* **Stored data**
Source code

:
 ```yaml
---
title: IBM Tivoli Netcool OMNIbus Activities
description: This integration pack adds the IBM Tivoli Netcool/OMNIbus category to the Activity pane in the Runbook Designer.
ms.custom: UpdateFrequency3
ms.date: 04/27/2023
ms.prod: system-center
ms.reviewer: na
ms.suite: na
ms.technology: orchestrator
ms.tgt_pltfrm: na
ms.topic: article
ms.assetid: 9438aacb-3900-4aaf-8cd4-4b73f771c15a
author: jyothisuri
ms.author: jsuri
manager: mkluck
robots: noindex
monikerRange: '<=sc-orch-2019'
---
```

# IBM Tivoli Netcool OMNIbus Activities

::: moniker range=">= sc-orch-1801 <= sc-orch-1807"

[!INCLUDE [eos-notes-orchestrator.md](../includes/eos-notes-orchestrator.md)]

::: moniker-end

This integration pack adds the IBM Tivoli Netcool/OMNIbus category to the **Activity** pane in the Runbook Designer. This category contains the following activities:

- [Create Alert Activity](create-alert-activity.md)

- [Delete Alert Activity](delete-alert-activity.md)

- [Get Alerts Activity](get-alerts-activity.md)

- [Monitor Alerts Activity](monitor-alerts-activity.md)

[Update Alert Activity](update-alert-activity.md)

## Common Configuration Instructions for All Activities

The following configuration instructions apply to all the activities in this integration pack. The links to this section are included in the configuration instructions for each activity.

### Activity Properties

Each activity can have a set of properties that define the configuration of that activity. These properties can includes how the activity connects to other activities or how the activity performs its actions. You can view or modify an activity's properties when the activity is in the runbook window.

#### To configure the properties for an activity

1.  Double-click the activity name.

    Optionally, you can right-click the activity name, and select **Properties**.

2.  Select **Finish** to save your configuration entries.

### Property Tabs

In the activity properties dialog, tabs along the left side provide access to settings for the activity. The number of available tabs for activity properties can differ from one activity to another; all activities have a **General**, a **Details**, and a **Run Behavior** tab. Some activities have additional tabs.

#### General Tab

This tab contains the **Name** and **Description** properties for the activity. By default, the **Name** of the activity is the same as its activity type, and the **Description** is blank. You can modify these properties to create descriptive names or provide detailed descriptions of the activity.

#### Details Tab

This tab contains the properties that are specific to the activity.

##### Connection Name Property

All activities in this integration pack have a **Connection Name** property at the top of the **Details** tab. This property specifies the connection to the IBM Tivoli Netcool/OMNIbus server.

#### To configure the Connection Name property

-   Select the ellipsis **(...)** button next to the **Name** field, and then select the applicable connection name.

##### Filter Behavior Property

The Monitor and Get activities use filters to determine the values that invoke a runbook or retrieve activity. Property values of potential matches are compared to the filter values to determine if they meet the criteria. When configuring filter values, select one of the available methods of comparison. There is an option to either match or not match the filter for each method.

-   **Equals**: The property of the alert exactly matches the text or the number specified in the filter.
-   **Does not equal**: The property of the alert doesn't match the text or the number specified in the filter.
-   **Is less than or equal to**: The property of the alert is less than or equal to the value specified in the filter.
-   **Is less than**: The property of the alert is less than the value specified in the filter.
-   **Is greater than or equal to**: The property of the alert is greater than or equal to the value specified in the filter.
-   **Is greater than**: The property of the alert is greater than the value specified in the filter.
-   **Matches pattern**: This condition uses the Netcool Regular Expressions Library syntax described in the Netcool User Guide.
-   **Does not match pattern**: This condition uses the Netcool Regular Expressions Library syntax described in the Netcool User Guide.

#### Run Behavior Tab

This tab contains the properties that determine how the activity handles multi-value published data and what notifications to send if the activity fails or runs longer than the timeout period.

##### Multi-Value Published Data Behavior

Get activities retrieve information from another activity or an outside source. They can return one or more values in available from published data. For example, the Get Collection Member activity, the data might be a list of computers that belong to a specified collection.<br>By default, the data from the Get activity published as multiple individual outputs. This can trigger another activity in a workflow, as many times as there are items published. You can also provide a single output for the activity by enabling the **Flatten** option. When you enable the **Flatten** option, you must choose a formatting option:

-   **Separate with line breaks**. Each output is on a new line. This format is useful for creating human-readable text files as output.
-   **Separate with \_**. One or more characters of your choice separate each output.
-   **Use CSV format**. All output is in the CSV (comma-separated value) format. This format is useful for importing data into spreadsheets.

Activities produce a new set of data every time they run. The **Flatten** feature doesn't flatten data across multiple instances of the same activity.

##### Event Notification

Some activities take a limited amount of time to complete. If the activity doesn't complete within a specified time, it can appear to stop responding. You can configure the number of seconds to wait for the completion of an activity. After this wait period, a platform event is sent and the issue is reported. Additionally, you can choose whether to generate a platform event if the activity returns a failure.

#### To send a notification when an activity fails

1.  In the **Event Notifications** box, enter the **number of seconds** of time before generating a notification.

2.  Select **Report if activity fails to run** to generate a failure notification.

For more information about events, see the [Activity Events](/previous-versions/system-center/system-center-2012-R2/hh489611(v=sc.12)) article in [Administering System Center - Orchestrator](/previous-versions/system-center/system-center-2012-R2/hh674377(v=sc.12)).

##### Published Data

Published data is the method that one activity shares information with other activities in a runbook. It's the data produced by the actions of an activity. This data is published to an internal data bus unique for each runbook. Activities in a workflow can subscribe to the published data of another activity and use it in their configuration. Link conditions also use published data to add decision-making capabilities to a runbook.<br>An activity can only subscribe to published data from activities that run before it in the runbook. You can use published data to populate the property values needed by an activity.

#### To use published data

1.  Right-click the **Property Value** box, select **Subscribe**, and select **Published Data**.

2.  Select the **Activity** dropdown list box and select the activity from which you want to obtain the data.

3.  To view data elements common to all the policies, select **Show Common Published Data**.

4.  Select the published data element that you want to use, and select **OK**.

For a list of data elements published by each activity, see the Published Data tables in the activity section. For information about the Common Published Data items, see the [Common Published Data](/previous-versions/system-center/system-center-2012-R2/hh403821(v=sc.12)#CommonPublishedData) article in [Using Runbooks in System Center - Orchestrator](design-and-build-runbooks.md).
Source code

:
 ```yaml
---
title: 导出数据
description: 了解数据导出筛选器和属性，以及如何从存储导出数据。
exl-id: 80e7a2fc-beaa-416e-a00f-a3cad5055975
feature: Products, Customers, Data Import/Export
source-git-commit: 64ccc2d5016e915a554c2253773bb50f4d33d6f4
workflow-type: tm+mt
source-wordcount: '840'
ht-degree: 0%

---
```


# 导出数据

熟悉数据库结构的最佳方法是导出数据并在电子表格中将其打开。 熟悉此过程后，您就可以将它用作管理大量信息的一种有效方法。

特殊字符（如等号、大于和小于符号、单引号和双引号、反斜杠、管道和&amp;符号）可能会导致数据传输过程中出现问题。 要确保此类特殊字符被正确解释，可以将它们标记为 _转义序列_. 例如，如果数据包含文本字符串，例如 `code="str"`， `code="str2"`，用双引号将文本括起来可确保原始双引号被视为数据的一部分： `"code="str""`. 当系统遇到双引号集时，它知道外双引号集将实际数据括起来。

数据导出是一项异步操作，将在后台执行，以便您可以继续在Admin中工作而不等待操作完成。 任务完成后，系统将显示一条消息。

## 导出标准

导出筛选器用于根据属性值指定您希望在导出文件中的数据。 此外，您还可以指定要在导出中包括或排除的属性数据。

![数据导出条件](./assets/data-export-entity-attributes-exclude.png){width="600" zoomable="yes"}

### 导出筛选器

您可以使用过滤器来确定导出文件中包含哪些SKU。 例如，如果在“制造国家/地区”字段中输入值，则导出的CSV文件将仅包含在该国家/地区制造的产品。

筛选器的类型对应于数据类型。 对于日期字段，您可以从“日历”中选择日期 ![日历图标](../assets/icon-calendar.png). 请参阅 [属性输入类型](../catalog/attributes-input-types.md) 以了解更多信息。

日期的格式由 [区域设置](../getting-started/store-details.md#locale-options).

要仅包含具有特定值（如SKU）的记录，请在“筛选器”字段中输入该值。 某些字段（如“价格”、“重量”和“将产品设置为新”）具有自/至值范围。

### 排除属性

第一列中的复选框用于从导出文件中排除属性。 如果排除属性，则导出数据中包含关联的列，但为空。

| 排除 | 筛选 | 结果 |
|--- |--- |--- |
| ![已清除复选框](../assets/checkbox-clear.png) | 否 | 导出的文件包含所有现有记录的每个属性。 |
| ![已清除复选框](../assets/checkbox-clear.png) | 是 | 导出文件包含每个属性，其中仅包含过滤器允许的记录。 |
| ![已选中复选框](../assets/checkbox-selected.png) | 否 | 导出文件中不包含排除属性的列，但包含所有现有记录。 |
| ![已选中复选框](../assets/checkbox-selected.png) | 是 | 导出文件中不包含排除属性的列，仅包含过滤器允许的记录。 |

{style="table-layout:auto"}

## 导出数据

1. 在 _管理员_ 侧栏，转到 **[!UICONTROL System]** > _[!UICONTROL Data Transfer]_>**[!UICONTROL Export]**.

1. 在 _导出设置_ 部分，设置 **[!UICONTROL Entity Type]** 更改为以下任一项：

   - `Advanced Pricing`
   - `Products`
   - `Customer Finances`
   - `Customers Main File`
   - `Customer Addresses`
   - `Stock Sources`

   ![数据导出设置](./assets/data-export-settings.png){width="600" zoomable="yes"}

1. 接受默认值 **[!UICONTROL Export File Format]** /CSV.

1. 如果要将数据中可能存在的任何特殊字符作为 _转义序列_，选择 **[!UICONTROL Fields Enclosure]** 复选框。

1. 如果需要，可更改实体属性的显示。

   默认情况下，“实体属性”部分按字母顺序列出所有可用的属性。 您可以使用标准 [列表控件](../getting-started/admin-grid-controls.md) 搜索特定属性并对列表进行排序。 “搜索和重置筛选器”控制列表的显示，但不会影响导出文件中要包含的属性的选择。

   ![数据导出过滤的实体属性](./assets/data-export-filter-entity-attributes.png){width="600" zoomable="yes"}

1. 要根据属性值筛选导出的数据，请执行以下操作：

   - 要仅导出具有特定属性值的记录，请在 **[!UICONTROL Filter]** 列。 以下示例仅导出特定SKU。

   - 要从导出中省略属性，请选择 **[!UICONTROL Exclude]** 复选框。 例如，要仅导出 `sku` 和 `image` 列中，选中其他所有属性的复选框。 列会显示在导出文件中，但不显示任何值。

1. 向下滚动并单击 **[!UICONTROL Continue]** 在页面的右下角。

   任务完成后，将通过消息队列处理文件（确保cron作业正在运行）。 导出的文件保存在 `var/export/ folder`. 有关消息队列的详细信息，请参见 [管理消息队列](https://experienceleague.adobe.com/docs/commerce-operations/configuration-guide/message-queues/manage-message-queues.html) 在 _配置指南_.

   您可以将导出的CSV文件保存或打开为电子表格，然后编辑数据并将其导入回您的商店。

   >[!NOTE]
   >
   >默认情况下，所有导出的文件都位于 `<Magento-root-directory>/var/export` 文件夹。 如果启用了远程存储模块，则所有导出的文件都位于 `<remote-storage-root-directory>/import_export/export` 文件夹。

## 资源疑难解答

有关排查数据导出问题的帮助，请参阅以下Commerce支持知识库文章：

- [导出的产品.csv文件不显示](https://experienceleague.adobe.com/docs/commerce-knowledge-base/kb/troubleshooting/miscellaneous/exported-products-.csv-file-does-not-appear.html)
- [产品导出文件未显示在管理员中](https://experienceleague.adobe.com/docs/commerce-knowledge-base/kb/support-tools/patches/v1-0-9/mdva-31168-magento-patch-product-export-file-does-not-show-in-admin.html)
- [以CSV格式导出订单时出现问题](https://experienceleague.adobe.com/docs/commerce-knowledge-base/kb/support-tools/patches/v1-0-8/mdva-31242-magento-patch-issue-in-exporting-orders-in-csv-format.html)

* **Work instruction**
Look at the records above. Copy every line where the string "Designer" occurs.

* **Answer section**
description: This integration pack adds the IBM Tivoli Netcool/OMNIbus category to the Activity pane in the Runbook Designer.
This integration pack adds the IBM Tivoli Netcool/OMNIbus category to the **Activity** pane in the Runbook Designer. This category contains the following activities:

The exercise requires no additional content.